» TASK
Keep every line of the data below that has the string "item" and present those lines.

AVAILABLE DATA section start

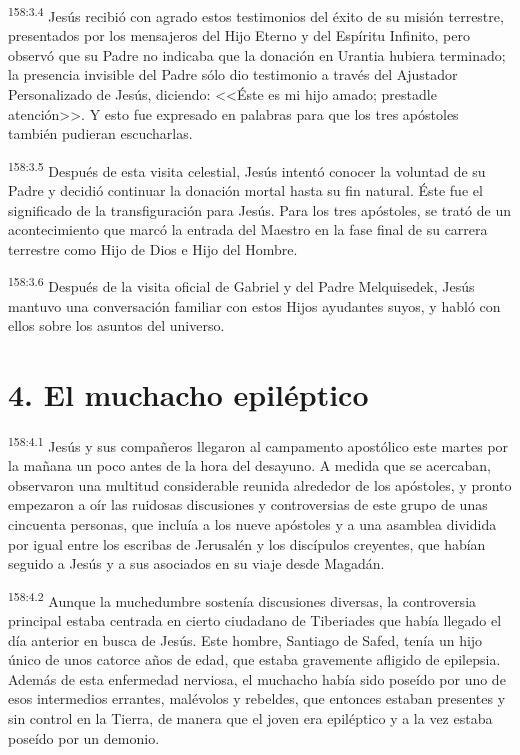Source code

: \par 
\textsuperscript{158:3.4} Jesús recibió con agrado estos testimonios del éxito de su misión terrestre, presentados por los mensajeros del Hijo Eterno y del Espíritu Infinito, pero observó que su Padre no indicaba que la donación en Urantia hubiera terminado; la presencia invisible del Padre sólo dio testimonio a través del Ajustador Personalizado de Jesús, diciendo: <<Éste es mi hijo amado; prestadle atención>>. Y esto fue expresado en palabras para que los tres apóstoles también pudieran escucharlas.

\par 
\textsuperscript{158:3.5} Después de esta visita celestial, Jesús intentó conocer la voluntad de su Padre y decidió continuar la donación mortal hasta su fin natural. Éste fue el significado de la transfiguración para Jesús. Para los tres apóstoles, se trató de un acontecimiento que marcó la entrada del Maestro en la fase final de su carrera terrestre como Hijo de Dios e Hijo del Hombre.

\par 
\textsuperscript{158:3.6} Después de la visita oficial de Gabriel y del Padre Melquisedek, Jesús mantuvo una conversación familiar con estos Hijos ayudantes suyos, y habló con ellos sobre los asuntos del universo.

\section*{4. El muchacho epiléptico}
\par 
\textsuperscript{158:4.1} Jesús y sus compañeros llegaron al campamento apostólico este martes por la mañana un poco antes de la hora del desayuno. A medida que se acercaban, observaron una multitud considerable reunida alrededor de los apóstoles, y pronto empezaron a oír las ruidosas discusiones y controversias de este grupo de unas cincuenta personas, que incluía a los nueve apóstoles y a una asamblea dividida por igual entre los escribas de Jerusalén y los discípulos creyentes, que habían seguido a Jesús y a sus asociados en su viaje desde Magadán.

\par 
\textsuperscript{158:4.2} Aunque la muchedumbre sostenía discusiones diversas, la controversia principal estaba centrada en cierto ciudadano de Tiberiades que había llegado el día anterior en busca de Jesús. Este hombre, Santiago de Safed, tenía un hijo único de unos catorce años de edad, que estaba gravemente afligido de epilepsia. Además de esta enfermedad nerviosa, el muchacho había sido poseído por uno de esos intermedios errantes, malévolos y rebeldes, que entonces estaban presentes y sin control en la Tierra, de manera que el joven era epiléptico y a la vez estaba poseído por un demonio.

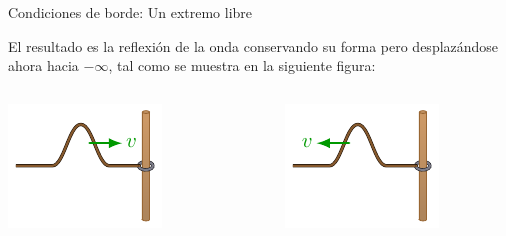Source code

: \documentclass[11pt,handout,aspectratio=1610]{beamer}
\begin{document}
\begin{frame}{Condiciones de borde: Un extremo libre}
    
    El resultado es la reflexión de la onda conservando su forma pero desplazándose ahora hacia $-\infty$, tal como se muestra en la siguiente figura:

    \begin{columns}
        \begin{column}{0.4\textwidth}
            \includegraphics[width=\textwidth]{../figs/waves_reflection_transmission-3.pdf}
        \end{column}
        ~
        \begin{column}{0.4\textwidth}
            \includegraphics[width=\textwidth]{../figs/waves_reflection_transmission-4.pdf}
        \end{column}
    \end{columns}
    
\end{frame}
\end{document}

AVAILABLE DATA section end
AVAILABLE DATA section start

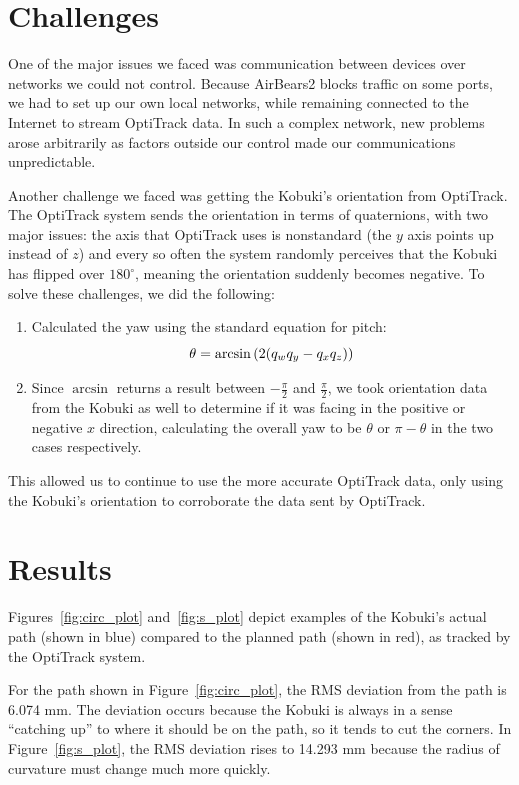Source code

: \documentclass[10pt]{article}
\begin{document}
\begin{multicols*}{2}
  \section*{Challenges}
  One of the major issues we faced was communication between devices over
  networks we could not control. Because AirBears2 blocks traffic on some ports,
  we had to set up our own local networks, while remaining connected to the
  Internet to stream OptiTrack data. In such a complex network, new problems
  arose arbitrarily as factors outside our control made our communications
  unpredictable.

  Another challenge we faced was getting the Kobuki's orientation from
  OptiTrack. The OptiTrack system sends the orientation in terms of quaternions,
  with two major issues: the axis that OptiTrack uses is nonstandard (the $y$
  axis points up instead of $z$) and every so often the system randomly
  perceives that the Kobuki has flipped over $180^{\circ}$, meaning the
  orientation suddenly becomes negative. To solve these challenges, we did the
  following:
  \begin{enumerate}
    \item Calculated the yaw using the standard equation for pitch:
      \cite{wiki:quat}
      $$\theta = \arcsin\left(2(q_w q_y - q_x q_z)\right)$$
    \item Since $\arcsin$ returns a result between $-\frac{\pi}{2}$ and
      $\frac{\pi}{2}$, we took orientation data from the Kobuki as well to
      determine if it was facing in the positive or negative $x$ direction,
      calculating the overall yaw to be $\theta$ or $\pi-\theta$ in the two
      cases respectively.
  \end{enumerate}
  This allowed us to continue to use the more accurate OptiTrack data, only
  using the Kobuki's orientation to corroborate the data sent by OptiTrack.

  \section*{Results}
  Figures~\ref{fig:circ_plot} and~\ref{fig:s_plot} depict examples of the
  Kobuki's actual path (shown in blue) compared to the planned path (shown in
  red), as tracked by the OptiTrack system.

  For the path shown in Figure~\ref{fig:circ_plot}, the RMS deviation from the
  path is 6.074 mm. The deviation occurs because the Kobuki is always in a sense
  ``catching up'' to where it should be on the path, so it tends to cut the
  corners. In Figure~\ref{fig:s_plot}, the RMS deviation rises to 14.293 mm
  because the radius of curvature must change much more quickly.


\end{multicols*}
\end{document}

AVAILABLE DATA section end

» FINAL ANSWER
    \item Calculated the yaw using the standard equation for pitch:
    \item Since $\arcsin$ returns a result between $-\frac{\pi}{2}$ and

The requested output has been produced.